Don Alberto era un hombre delgado e insípido. Apenas si lográbamos escuchar su voz en las clases, oculta bajo el murmullo cargado de hormonas de un grupo de cuarenta adolescentes hacinados en el aula de un colegio público. Todos, sin excepción ni temor de dios, le decíamos “Sor Beto”, en un juego de palabras sexista y espeluznante que, de la risa, nunca nos atrevimos a cuestionarnos. Estábamos en clase de religión, materia obligatoria para todo aquel estudiante que no tuviera el superpoder de la carta firmada por el pastor de su congregación. Don Beto, siempre resignado y medio triste, fue quien me quitó el miedo al infierno. El diablo siempre ha sido, por necesidad y desesperación, el mejor amigo de las mamás que intentan ganar la batalla educativa contra sus hijos: en mi casa, cuando fajazos, gritos y pellizcos se mostraban inútiles le tocaba el turno a él, siempre infalible. Yo, que me crié en los ochenta, en mucho aprendí a hacer caso por miedo, y mi adolescencia estuvo permeada siempre por el trauma de los “tres días de oscuridad”.
“Don Beto, si dios es amor, ¿por qué querría destruirnos a todos con una lluvia de fuego?”. Aquellos famosos tres días de oscuridad, que todos esperamos hasta el cansancio con morbo, susto y la casa llena de candelas benditas, agua en botella y latas de atún en la alacena, nunca llegaron.
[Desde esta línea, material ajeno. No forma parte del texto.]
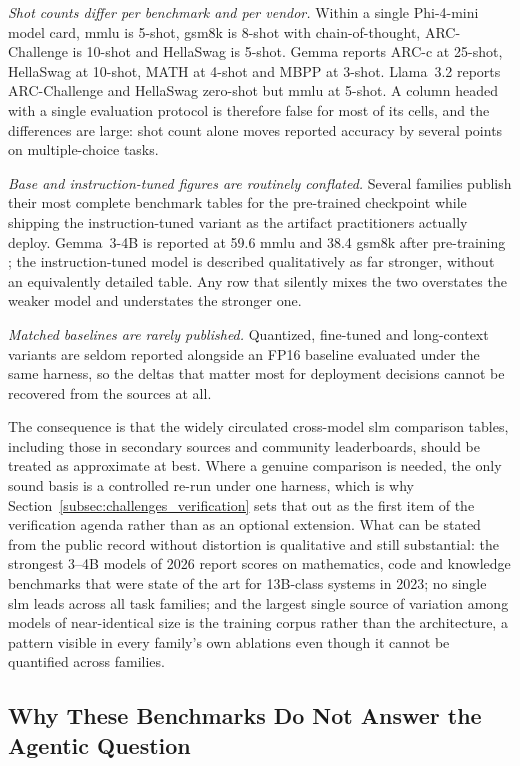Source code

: \emph{Shot counts differ per benchmark and per vendor.} Within a single Phi-4-mini
model card, \gls{mmlu} is 5-shot, \gls{gsm8k} is 8-shot with chain-of-thought,
ARC-Challenge is 10-shot and HellaSwag is 5-shot. Gemma reports ARC-c at 25-shot,
HellaSwag at 10-shot, MATH at 4-shot and MBPP at 3-shot. Llama~3.2 reports
ARC-Challenge and HellaSwag zero-shot but \gls{mmlu} at 5-shot. A column headed
with a single evaluation protocol is therefore false for most of its cells, and
the differences are large: shot count alone moves reported accuracy by several
points on multiple-choice tasks.

\emph{Base and instruction-tuned figures are routinely conflated.} Several
families publish their most complete benchmark tables for the pre-trained
checkpoint while shipping the instruction-tuned variant as the artifact
practitioners actually deploy. Gemma~3-4B is reported at 59.6 \gls{mmlu} and 38.4
\gls{gsm8k} after pre-training \citep{team2025gemma3}; the instruction-tuned model
is described qualitatively as far stronger, without an equivalently detailed
table. Any row that silently mixes the two overstates the weaker model and
understates the stronger one.

\emph{Matched baselines are rarely published.} Quantized, fine-tuned and
long-context variants are seldom reported alongside an FP16 baseline evaluated
under the same harness, so the deltas that matter most for deployment decisions
cannot be recovered from the sources at all.

The consequence is that the widely circulated cross-model \gls{slm} comparison
tables, including those in secondary sources and community leaderboards, should
be treated as approximate at best. Where a genuine comparison is needed, the only
sound basis is a controlled re-run under one harness, which is why
Section~\ref{subsec:challenges_verification} sets that out as the first item of
the verification agenda rather than as an optional extension. What can be stated
from the public record without distortion is qualitative and still substantial:
the strongest 3--4B models of 2026 report scores on mathematics, code and
knowledge benchmarks that were state of the art for 13B-class systems in 2023;
no single \gls{slm} leads across all task families; and the largest single source
of variation among models of near-identical size is the training corpus rather
than the architecture, a pattern visible in every family's own ablations even
though it cannot be quantified across families.

\subsection{Why These Benchmarks Do Not Answer the Agentic Question}
\label{subsec:reported_agentic_gap}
Eran la descripción de los horrores de la II Guerra Mundial, importados del Viejo Continente por misioneros migrantes que vieron lluvias de fuego caer sobre sus pueblos, casas y familias, quienes sobrevivieron durante meses en refugios antibombas oscuros y húmedos hasta los que el amor de dios no extendió su manto. “La oscuridad se lleva en el corazón, Adriana”, fueron las palabras de don Beto.
Don Beto me enseñó a desconfiar de quienes usan al diablo para meter miedo. Pero más importante aún, me enseñó a dudar de quienes utilizan a dios como excusa para justificar la oscuridad de sus corazones. Mi profe de religión fue quien me dijo que si la iglesia estaba interfiriendo en mi desarrollo espiritual, era mejor dejar de ir. Y hasta el día de hoy se lo agradezco. Porque seguimos viviendo en un Estado confesional, en el que la educación religiosa es obligatoria pero la educación sexual es cuestionada. Un país en el que un grupo históricamente favorecido –la Conferencia Episcopal– habla de persecución cada vez que un grupo de ciudadanos alza la voz para pedir una reforma que garantice una separación clara entre la Iglesia y el Estado.
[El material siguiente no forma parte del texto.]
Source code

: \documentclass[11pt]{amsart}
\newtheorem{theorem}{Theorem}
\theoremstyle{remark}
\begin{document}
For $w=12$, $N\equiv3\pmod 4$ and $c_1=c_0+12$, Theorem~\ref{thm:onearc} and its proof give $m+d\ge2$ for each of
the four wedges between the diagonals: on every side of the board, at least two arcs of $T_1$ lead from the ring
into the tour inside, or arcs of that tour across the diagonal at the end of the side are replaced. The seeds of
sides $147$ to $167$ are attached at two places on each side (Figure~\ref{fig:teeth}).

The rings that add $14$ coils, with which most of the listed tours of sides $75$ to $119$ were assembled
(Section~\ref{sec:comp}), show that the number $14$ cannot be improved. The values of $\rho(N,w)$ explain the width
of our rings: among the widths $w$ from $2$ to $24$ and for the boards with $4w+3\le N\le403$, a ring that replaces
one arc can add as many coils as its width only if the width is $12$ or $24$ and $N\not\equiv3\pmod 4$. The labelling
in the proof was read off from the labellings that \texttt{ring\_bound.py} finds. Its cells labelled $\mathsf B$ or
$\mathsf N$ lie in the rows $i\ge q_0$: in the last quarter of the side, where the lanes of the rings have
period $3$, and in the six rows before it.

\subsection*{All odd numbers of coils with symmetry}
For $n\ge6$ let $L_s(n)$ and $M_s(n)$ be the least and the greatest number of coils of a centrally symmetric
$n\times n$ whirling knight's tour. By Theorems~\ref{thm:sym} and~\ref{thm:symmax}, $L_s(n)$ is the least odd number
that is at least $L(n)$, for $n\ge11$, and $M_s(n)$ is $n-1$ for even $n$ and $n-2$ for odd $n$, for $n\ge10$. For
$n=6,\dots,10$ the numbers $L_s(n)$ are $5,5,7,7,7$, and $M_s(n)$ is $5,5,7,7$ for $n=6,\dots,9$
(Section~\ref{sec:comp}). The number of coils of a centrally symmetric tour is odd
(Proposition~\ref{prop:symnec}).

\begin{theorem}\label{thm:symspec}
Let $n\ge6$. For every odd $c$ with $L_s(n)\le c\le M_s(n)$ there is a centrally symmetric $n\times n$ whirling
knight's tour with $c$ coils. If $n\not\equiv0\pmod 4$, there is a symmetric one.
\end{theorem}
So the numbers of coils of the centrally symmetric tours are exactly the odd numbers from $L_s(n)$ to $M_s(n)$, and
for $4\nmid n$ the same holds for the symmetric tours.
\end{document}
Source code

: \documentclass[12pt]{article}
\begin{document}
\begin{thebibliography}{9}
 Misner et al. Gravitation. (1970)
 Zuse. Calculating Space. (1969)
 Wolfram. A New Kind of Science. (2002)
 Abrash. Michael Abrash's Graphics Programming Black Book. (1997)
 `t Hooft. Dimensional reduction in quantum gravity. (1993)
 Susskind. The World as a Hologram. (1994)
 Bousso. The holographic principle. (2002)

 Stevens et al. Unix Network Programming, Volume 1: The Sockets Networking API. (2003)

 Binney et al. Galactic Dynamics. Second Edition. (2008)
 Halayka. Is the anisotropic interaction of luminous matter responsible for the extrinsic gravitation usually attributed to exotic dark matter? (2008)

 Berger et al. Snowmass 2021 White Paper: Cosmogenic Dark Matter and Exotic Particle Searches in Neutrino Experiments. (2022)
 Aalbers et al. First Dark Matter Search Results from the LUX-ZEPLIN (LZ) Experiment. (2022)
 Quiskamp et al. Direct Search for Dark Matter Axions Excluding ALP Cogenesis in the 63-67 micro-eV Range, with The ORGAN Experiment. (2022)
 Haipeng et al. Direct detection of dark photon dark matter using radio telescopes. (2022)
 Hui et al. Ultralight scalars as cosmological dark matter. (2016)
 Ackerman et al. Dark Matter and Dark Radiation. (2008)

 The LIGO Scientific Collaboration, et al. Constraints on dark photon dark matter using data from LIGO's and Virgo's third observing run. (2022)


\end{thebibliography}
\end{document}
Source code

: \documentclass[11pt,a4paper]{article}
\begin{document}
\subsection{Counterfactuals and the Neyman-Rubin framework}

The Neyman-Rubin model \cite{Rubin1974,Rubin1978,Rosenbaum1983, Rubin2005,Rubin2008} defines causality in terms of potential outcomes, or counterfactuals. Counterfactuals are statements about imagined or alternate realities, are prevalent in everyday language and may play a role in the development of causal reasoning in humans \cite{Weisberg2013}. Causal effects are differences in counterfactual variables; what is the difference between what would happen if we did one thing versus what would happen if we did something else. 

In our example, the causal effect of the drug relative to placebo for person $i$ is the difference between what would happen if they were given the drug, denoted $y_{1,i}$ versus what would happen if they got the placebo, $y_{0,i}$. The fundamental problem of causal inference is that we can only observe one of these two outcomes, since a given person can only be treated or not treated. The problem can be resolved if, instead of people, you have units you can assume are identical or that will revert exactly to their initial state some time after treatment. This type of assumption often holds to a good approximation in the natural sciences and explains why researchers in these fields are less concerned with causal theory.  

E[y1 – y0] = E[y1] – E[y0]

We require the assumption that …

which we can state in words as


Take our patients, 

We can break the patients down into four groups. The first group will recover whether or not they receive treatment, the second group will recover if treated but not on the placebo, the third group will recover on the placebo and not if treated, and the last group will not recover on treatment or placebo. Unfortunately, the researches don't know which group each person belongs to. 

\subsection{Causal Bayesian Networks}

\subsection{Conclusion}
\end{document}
Ya don Beto murió, pero creo no equivocarme cuando digo que, sobre esta discusión, él solo diría una cosa: el nombre de dios en una Constitución Política no garantiza que Costa Rica sea un país de bien. Por obligación, no. Por miedo, tampoco. Estamos en problemas serios si pensamos que la gente necesita un dios constitucional para ser buena, decente y correcta en su proceder. El Estado laico no representa una amenaza para ningún sector del país. Al contrario: es un paso más hacia el desarrollo humano y el ejercicio práctico de la libertad de culto, una base para el respeto y trato justo hacia todas las personas, una necesidad urgente que no debemos seguir postergando. “No tengan miedo”, serían sus palabras.